Second, they lead beyond the leisure service and ensure their services connect with the vision and priorities of their organisations. They make what they do part of the solution that their organisation needs. They marshal the evidence to demonstrate the benefits of leisure, sport and cultural services to improve health and wellbeing and to enhance community cohesion. They show how investment in active lifestyles saves money elsewhere in ‘the system’, and they demonstrate how the culture and sport offer is fundamental to the character, vibrancy and shape of the places they serve.
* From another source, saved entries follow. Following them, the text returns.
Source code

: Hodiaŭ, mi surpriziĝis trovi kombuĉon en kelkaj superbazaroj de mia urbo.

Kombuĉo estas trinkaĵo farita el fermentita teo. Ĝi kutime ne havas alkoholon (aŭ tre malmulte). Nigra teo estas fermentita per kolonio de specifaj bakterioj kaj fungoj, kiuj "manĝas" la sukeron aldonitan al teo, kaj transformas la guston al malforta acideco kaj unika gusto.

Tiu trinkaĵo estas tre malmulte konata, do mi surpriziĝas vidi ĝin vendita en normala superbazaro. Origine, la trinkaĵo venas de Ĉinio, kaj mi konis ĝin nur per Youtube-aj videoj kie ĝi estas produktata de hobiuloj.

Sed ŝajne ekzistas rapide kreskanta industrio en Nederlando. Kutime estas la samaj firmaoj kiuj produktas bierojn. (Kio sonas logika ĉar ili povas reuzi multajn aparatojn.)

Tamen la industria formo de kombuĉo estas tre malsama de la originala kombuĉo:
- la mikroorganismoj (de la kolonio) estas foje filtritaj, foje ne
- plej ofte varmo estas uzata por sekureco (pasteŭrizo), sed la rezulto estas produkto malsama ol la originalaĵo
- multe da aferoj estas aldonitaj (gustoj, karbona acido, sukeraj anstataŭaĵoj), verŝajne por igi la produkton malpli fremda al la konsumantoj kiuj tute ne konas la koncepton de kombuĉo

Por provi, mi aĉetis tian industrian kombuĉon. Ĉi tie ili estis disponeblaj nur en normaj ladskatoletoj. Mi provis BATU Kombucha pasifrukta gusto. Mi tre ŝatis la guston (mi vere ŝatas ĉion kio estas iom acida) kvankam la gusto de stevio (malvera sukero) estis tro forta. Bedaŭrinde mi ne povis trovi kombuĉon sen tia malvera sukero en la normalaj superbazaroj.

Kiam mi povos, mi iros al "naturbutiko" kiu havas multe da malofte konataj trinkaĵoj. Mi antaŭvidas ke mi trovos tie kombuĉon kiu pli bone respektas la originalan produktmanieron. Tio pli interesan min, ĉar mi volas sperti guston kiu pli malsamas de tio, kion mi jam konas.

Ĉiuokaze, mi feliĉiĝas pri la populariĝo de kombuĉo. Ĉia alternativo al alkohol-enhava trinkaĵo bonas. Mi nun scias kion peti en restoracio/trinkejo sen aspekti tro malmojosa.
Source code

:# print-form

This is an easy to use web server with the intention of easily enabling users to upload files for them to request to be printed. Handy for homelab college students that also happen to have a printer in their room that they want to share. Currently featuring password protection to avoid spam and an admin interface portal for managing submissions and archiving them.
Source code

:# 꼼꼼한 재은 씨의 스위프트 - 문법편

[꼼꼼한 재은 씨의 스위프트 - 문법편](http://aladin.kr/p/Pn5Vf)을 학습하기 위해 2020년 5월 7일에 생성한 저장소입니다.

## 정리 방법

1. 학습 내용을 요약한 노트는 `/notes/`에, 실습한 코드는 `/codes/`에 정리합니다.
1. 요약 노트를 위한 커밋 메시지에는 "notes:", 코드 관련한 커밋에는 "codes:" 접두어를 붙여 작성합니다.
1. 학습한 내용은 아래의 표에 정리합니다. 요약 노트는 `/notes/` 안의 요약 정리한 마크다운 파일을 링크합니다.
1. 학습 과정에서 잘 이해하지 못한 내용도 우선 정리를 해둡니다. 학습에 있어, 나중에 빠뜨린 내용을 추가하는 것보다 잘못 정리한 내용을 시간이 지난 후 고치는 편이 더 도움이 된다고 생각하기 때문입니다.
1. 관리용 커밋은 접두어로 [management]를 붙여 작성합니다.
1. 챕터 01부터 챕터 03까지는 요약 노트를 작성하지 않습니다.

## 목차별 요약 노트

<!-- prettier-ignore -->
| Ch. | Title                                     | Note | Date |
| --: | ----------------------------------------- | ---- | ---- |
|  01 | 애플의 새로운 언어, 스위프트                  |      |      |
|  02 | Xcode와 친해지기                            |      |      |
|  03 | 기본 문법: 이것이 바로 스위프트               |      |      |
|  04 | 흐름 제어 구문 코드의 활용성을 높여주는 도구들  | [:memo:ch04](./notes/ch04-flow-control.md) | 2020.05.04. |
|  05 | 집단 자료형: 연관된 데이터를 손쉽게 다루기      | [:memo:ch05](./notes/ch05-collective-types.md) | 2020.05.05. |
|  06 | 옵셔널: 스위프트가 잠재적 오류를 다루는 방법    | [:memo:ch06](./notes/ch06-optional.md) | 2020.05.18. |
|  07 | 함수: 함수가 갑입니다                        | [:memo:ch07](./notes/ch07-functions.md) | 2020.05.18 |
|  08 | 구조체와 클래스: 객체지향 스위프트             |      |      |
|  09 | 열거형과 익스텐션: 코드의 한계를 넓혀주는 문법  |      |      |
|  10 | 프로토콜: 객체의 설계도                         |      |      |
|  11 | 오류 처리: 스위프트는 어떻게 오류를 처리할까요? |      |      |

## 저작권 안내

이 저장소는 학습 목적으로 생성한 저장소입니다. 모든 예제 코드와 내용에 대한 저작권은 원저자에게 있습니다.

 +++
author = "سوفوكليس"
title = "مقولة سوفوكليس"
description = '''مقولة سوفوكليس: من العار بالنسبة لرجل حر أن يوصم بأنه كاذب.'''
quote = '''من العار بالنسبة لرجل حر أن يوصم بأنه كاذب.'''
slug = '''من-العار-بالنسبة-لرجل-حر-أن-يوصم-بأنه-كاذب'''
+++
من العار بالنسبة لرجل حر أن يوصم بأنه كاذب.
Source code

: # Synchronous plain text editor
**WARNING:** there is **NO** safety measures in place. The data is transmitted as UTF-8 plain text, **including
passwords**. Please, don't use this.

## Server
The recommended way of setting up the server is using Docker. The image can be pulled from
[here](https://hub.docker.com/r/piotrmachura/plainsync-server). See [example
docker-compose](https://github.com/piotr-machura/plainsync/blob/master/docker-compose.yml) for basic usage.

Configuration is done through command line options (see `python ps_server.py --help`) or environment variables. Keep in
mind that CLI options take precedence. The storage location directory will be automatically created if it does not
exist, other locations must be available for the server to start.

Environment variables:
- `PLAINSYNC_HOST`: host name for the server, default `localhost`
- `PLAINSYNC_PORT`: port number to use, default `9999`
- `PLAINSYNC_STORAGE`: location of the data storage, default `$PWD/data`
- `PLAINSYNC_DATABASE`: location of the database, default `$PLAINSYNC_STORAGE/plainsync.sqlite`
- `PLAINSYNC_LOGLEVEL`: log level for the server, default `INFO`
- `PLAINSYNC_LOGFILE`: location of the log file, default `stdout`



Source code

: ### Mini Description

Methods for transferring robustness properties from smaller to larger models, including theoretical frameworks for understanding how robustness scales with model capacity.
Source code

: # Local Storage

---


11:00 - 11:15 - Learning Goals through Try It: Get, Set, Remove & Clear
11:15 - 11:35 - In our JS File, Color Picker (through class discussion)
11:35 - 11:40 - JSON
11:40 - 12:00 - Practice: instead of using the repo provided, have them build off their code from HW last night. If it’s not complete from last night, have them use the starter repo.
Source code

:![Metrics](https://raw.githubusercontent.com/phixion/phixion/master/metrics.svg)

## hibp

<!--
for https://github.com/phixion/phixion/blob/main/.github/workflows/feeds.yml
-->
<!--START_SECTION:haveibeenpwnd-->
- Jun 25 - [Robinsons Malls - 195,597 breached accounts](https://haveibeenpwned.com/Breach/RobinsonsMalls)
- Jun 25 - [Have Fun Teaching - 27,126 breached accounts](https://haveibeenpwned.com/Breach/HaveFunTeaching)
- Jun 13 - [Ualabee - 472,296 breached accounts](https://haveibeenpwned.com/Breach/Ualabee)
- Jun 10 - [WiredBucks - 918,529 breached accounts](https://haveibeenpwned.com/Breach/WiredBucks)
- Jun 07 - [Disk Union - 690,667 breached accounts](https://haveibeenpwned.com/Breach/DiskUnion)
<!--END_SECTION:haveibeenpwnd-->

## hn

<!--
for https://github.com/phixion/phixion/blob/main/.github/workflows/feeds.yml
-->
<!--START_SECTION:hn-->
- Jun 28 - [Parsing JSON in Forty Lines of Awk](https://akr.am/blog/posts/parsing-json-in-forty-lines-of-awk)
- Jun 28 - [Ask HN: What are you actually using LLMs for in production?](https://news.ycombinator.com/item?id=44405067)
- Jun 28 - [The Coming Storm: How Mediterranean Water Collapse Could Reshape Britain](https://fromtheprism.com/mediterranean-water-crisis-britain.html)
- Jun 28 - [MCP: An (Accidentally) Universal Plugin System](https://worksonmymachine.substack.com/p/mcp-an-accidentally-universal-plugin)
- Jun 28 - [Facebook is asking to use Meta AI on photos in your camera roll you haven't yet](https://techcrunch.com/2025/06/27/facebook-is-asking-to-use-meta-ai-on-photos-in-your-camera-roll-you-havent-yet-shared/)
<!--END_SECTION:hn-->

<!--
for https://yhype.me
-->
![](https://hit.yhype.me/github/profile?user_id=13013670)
Third, they find innovative ways to take cost out of the system while prioritising resources on those areas that make the greatest difference in relation to the vision and priorities of their organisation. This is difficult territory, involving tough choices that simply have to be made. It involves new ways of commissioning services, tricky decisions related to asset management and revenue generation, and clarity about what to stop doing.

Finally, they embrace change as an opportunity rather than a threat. In the need to embrace change they see the freedom to innovate, to reimagine the future, and to transform services.

My concern is that leaders with this kind of approach are thinly spread and the scale of the challenge is huge. They will need support if they are to have the resilience to see the job through. We need to find ways to build strong networks within the sector to share and shape emerging ideas. We need to utilise the resources of our national agencies (Sport England, Arts Council England and others) to assist in this process, to connect with the austerity challenge and help define a new future.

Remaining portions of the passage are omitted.